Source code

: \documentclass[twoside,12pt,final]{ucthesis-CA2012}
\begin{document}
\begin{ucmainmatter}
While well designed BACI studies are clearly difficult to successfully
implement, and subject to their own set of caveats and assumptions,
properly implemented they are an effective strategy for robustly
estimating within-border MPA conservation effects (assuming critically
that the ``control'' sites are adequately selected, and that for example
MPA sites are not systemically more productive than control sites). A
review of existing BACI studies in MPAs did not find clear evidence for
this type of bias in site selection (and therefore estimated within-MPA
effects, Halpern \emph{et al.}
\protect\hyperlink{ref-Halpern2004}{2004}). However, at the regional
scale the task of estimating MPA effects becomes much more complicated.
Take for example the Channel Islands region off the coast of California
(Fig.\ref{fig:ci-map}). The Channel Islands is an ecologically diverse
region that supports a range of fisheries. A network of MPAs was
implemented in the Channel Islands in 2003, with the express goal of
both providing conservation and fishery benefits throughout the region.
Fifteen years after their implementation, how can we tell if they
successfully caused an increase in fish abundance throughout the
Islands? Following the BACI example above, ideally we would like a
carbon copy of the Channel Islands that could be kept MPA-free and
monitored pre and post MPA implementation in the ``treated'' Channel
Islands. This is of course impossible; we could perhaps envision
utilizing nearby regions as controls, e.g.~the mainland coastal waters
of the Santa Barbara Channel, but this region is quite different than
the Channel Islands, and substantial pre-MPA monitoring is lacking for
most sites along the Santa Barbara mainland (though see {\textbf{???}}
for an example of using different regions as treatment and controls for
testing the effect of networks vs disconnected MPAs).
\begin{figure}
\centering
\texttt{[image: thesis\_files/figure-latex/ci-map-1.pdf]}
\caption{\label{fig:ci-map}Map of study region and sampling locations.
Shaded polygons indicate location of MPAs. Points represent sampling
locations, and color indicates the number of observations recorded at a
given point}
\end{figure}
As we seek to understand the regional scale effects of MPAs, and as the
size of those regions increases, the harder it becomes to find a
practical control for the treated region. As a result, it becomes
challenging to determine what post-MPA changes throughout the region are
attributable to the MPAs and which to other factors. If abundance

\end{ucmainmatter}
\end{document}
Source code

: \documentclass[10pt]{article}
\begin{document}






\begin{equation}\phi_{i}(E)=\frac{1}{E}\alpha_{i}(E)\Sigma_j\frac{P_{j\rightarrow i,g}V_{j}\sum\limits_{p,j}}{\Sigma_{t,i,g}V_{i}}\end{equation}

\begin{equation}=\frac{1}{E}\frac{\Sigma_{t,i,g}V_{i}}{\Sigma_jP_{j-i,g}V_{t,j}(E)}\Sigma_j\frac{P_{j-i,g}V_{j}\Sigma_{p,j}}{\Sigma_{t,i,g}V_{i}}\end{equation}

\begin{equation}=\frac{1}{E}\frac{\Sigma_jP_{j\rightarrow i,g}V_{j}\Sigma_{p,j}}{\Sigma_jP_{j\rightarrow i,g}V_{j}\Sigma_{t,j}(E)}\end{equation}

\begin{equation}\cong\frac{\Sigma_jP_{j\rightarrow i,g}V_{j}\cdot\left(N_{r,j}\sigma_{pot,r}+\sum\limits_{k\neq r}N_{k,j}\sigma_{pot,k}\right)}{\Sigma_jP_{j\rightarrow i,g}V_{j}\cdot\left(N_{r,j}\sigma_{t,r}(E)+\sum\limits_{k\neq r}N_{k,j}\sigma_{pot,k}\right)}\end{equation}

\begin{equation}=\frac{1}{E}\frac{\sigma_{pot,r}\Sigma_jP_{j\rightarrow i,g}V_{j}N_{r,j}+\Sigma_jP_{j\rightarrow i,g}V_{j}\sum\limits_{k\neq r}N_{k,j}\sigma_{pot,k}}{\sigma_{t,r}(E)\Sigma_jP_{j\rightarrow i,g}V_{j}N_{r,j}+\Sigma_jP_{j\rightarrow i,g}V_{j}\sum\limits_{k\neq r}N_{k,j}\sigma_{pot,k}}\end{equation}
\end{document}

__________________________________________________

» Problem to solve
Looking at the entries above, can you reproduce exactly the lines from the one that holds "Fifteen years after" through the one that holds "carbon copy of", and only those?

» Solution for this exercise
Fifteen years after their implementation, how can we tell if they
successfully caused an increase in fish abundance throughout the
Islands? Following the BACI example above, ideally we would like a
carbon copy of the Channel Islands that could be kept MPA-free and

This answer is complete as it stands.